“Maometto e i fiori del Corano”, di Hafez Haidar, in libreria da questa settimana

«Ora navighiamo una pagina dopo l’altra sulle dune accarezzate dal vento e rischiarate dal sole dopo una notte costellata e illuminata da mille bagliori. Accostiamoci con umiltà e venerazione al narratore che inizia».

L’immaginario dominante in Occidente, oggi, collega l’Islam all’idea di una cultura intrinsecamente violenta, retriva e oscurantista, che rifiuta dogmaticamente le gradevolezze della vita, reprime la ricerca di conoscenza, inibisce lo sviluppo delle arti e della bellezza, considera il corpo, specialmente femminile, come fonte di peccato. Storicamente, tuttavia, questa civiltà si è affacciata in Asia e in Europa con un volto assai più ricco, complesso, diverso: nel Medioevo, e nei secoli seguenti, è stata la
cultura araba a portare nel Vecchio continente conoscenze scientifiche e
matematiche, importanti tecniche e prodotti dell’Oriente, una letteratura profonda e raffinata, facendo diventare “Islam” sinonimo di sapienza e delizie «da Mille e una notte».

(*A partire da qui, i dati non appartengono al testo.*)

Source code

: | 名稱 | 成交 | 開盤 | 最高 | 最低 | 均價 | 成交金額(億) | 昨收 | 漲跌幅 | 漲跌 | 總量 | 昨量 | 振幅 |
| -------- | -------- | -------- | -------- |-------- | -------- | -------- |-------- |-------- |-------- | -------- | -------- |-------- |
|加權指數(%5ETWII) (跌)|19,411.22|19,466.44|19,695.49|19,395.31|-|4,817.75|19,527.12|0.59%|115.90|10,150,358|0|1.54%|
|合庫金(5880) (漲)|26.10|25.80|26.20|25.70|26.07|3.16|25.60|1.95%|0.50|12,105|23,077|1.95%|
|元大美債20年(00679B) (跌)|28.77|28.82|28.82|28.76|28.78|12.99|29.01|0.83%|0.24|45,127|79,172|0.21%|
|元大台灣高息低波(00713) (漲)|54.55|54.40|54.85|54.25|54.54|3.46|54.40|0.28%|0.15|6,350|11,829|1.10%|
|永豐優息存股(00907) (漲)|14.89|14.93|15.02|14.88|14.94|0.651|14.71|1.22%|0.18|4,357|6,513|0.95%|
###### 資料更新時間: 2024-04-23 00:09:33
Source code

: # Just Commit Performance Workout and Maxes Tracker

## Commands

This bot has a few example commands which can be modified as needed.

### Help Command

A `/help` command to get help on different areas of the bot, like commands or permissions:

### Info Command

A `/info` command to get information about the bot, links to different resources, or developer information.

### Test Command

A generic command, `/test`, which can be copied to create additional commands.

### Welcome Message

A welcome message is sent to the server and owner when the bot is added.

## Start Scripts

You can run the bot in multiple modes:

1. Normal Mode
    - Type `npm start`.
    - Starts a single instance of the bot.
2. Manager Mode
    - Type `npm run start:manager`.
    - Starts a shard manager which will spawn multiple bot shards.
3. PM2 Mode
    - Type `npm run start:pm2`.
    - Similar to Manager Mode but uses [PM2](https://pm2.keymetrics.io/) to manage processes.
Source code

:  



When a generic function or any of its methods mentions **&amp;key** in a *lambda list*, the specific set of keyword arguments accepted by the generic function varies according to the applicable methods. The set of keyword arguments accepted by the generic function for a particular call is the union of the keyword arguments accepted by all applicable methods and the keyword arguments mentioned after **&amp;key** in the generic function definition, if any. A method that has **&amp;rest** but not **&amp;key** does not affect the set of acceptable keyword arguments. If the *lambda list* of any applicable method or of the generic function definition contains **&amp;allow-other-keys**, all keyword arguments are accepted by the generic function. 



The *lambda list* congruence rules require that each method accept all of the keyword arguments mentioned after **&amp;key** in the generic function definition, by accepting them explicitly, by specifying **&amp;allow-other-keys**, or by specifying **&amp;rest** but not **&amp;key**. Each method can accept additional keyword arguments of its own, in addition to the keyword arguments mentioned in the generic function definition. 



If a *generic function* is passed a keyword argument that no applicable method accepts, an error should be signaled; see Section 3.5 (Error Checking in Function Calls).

Nel volume “Maometto e i fiori del Corano”, edito da Diarkos, nelle librerie da questa settimana, Hafez Haidar, esperto di letteratura e cultura araba, ci riporta all’essenza di quella civiltà, presentando scritti coevi al Corano – racconti, parabole, detti del Profeta, massime sapienziali – che dimostrano l’autenticità di un “altro Islam”, poco conosciuto, in grado di illuminare il proprio tempo attraverso la profondità della fede e della gioia di vivere.

Hafez Haidar (Baalbeck (Libano), 1953) è un docente, scrittore e traduttore libanese naturalizzato italiano. Accademico emerito, presidente di diversi comitati per i diritti umani, Cavaliere della Repubblica Italiana e direttore generale internazionale della Camerata dei Poeti di Firenze, è tra i principali curatori e traduttori in italiano dell’opera di Khalil Gibran. Nel 2017 è stato candidato al Premio Nobel per la Pace.